_WHAT IS REQUIRED_:
In the records below, how many lines hold the word "profile"? Give only the number.

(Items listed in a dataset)
• • • • • • •
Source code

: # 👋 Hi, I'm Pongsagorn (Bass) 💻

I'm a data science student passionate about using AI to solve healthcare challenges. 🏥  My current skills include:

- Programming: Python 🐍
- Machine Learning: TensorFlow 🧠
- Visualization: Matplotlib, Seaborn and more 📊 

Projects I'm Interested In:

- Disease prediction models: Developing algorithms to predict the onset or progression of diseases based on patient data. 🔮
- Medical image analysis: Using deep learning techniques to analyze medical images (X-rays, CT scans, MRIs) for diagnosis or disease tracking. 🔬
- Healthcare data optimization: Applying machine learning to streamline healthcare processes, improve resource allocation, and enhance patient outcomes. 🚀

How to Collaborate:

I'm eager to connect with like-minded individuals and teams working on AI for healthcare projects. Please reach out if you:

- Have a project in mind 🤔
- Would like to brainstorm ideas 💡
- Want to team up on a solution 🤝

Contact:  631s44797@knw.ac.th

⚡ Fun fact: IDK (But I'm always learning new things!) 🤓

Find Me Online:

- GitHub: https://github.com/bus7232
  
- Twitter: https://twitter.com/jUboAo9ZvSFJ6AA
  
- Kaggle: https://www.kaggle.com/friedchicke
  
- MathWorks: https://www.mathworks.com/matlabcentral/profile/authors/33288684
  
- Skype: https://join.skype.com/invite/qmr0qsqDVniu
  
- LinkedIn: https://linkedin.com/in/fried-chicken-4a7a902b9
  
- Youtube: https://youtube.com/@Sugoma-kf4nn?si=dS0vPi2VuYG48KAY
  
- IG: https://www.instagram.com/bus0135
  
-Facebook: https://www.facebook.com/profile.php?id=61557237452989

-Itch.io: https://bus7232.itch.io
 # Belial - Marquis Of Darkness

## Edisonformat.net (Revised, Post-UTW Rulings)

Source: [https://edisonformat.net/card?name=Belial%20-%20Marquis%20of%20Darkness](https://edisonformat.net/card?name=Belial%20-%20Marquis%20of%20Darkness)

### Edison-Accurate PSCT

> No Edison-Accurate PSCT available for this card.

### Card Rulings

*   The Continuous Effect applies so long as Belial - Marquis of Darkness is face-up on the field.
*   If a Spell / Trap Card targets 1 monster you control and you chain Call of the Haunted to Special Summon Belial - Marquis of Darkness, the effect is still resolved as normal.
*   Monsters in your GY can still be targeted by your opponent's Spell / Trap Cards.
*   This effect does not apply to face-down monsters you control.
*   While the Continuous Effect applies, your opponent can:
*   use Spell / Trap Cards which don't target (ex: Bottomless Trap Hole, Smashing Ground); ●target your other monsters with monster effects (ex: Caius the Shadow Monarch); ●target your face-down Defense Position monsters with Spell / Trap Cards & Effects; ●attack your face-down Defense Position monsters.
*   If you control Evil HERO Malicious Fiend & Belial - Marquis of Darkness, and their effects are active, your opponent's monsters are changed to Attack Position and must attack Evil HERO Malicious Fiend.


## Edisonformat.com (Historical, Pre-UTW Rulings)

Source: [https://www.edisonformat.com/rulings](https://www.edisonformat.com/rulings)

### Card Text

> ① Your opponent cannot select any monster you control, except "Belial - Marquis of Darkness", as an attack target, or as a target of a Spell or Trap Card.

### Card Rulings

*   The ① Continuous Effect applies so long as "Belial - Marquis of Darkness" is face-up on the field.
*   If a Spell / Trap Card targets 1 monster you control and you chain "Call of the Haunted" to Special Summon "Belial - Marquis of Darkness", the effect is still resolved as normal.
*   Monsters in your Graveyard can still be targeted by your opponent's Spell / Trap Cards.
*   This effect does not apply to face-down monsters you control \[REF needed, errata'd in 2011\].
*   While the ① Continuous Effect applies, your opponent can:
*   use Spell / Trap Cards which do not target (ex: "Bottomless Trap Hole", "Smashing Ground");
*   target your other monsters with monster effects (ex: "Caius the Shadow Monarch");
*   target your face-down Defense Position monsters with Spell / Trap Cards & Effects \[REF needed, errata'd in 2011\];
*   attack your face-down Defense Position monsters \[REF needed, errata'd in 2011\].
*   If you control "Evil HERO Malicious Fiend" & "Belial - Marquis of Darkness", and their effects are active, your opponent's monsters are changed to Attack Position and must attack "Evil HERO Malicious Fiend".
• • • • • • •
_ANSWER SPACE_:
2